What this task involves:
From the data below, copy exactly the lines that lie between the one holding "- ✅ **Use SSH" and the one holding "- SSH key configured with GitHub", including both, and nothing more.

Entries shown:

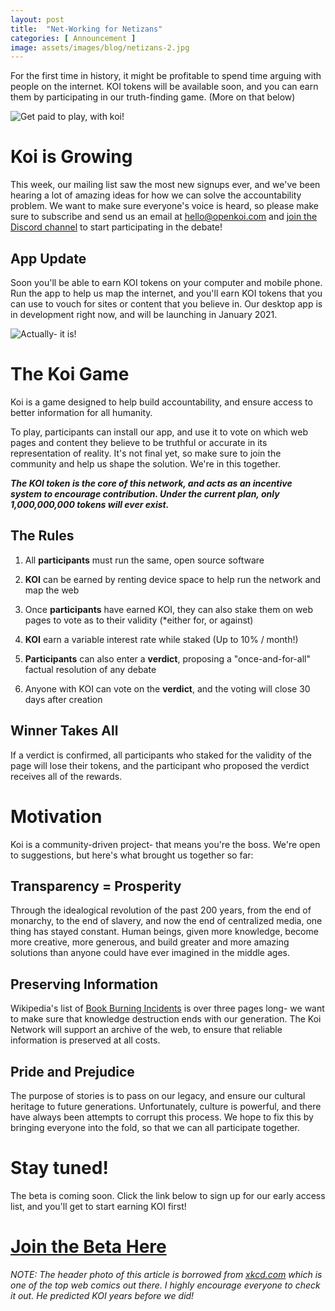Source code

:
 ```yaml
---
layout: post
title:  "Net-Working for Netizans"
categories: [ Announcement ]
image: assets/images/blog/netizans-2.jpg
---
```


For the first time in history, it might be profitable to spend time arguing with people on the internet. KOI tokens will be available soon, and you can earn  them by participating in our truth-finding game. (More on that below)

<img src="/assets/images/blog/argument_victory.png" class="" title="Get paid to play, with koi!" alt="Get paid to play, with koi!">

# Koi is Growing
This week, our mailing list saw the most new signups ever, and we've been hearing a lot of amazing ideas for how we can solve the accountability problem. We want to make sure everyone's voice is heard, so please make sure to subscribe and send us an email at <a target="_blank" href="mailto:hello@openkoi.com">hello@openkoi.com</a> and <a target="_blank" href="https://discord.gg/e3VrUT4DuP">join the Discord channel</a> to start participating in the debate!

## App Update
Soon you'll be able to earn KOI tokens on your computer and mobile phone. Run the app to help us map the internet, and you'll earn KOI tokens that you can use to vouch for sites or content that you believe in. Our desktop app is in development right now, and will be launching in January 2021. 

<img title="Actually- it is!" alt="Actually- it is!" src="/assets/images/blog/netizans.jpg">

# The Koi Game
Koi is a game designed to help build accountability, and ensure access to better information for all humanity. 

To play, participants can install our app, and use it to vote on which web pages and content they believe to be truthful or accurate in its representation of reality. It's not final yet, so make sure to join the community and help us shape the solution. We're in this together.

_**The KOI token is the core of this network, and acts as an incentive system to encourage contribution. Under the current plan, only 1,000,000,000 tokens will ever exist.**_

## The Rules
1. All <b>participants</b> must run the same, open source software 

2. <b>KOI</b> can be earned by renting device space to help run the network and map the web

3. Once <b>participants</b> have earned KOI, they can also stake them on web pages to vote as to their validity (*either for, or against)

4. <b>KOI</b> earn a variable interest rate while staked (Up to 10% / month!)

5. <b>Participants</b> can also enter a <b>verdict</b>, proposing a "once-and-for-all" factual resolution of any debate

6. Anyone with KOI can vote on the <b>verdict</b>, and the voting will close 30 days after creation

## Winner Takes All
If a verdict is confirmed, all participants who staked for the validity of the page will lose their tokens, and the participant who proposed the verdict receives all of the rewards. 

# Motivation 
Koi is a community-driven project- that means you're the boss. We're open to suggestions, but here's what brought us together so far:

## Transparency = Prosperity
Through the idealogical revolution of the past 200 years, from the end of monarchy, to the end of slavery, and now the end of centralized media, one thing has stayed constant. Human beings, given more knowledge, become more creative, more generous, and build greater and more amazing solutions than anyone could have ever imagined in the middle ages. 

## Preserving Information
Wikipedia's list of <a target="_blank" href="https://en.wikipedia.org/wiki/List_of_book-burning_incidents">Book Burning Incidents</a> is over three pages long- we want to make sure that knowledge destruction ends with our generation. The Koi Network will support an archive of the web, to ensure that reliable information is preserved at all costs. 

## Pride and Prejudice
The purpose of stories is to pass on our legacy, and ensure our cultural heritage to future generations. Unfortunately, culture is powerful, and there have always been attempts to corrupt this process. We hope to fix this by bringing everyone into the fold, so that we can all participate together.

# Stay tuned!
The beta is coming soon. Click the link below to sign up for our early access list, and you'll get to start earning KOI first!

<h1><a href="https://xyz.us2.list-manage.com/subscribe?u=9842d27bd152b5314774b184c&id=0d4d6aff75" class="cta_button">Join the Beta Here</a></h1>

*NOTE: The header photo of this article is borrowed from <a href="https://xkcd.com/">xkcd.com</a> which is one of the top web comics out there. I highly encourage everyone to check it out. He predicted KOI years before we did!*
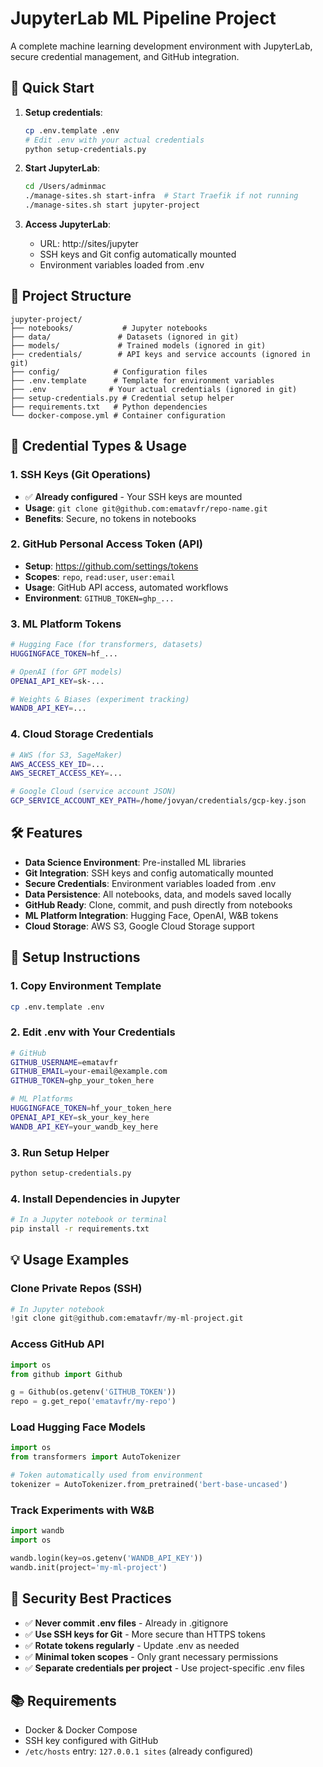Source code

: # JupyterLab ML Pipeline Project

A complete machine learning development environment with JupyterLab, secure credential management, and GitHub integration.

## 🚀 Quick Start

1. **Setup credentials**:
   ```bash
   cp .env.template .env
   # Edit .env with your actual credentials
   python setup-credentials.py
   ```

2. **Start JupyterLab**:
   ```bash
   cd /Users/adminmac
   ./manage-sites.sh start-infra  # Start Traefik if not running
   ./manage-sites.sh start jupyter-project
   ```

3. **Access JupyterLab**:
   - URL: http://sites/jupyter
   - SSH keys and Git config automatically mounted
   - Environment variables loaded from .env

## 📁 Project Structure

```
jupyter-project/
├── notebooks/           # Jupyter notebooks
├── data/               # Datasets (ignored in git)
├── models/             # Trained models (ignored in git)
├── credentials/        # API keys and service accounts (ignored in git)
├── config/            # Configuration files
├── .env.template      # Template for environment variables
├── .env              # Your actual credentials (ignored in git)
├── setup-credentials.py # Credential setup helper
├── requirements.txt   # Python dependencies
└── docker-compose.yml # Container configuration
```

## 🔑 Credential Types & Usage

### **1. SSH Keys (Git Operations)**
- ✅ **Already configured** - Your SSH keys are mounted
- **Usage**: `git clone git@github.com:ematavfr/repo-name.git`
- **Benefits**: Secure, no tokens in notebooks

### **2. GitHub Personal Access Token (API)**
- **Setup**: https://github.com/settings/tokens
- **Scopes**: `repo`, `read:user`, `user:email`
- **Usage**: GitHub API access, automated workflows
- **Environment**: `GITHUB_TOKEN=ghp_...`

### **3. ML Platform Tokens**
```bash
# Hugging Face (for transformers, datasets)
HUGGINGFACE_TOKEN=hf_...

# OpenAI (for GPT models)
OPENAI_API_KEY=sk-...

# Weights & Biases (experiment tracking)
WANDB_API_KEY=...
```

### **4. Cloud Storage Credentials**
```bash
# AWS (for S3, SageMaker)
AWS_ACCESS_KEY_ID=...
AWS_SECRET_ACCESS_KEY=...

# Google Cloud (service account JSON)
GCP_SERVICE_ACCOUNT_KEY_PATH=/home/jovyan/credentials/gcp-key.json
```

## 🛠️ Features

- **Data Science Environment**: Pre-installed ML libraries
- **Git Integration**: SSH keys and config automatically mounted
- **Secure Credentials**: Environment variables loaded from .env
- **Data Persistence**: All notebooks, data, and models saved locally
- **GitHub Ready**: Clone, commit, and push directly from notebooks
- **ML Platform Integration**: Hugging Face, OpenAI, W&B tokens
- **Cloud Storage**: AWS S3, Google Cloud Storage support

## 🔧 Setup Instructions

### **1. Copy Environment Template**
```bash
cp .env.template .env
```

### **2. Edit .env with Your Credentials**
```bash
# GitHub
GITHUB_USERNAME=ematavfr
GITHUB_EMAIL=your-email@example.com
GITHUB_TOKEN=ghp_your_token_here

# ML Platforms
HUGGINGFACE_TOKEN=hf_your_token_here
OPENAI_API_KEY=sk_your_key_here
WANDB_API_KEY=your_wandb_key_here
```

### **3. Run Setup Helper**
```bash
python setup-credentials.py
```

### **4. Install Dependencies in Jupyter**
```bash
# In a Jupyter notebook or terminal
pip install -r requirements.txt
```

## 💡 Usage Examples

### **Clone Private Repos (SSH)**
```python
# In Jupyter notebook
!git clone git@github.com:ematavfr/my-ml-project.git
```

### **Access GitHub API**
```python
import os
from github import Github

g = Github(os.getenv('GITHUB_TOKEN'))
repo = g.get_repo('ematavfr/my-repo')
```

### **Load Hugging Face Models**
```python
import os
from transformers import AutoTokenizer

# Token automatically used from environment
tokenizer = AutoTokenizer.from_pretrained('bert-base-uncased')
```

### **Track Experiments with W&B**
```python
import wandb
import os

wandb.login(key=os.getenv('WANDB_API_KEY'))
wandb.init(project='my-ml-project')
```

## 🔐 Security Best Practices

- ✅ **Never commit .env files** - Already in .gitignore
- ✅ **Use SSH keys for Git** - More secure than HTTPS tokens
- ✅ **Rotate tokens regularly** - Update .env as needed
- ✅ **Minimal token scopes** - Only grant necessary permissions
- ✅ **Separate credentials per project** - Use project-specific .env files

## 📚 Requirements

- Docker & Docker Compose
- SSH key configured with GitHub
- `/etc/hosts` entry: `127.0.0.1 sites` (already configured)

Written solution:
- ✅ **Use SSH keys for Git** - More secure than HTTPS tokens
- ✅ **Rotate tokens regularly** - Update .env as needed
- ✅ **Minimal token scopes** - Only grant necessary permissions
- ✅ **Separate credentials per project** - Use project-specific .env files

## 📚 Requirements

- Docker & Docker Compose
- SSH key configured with GitHub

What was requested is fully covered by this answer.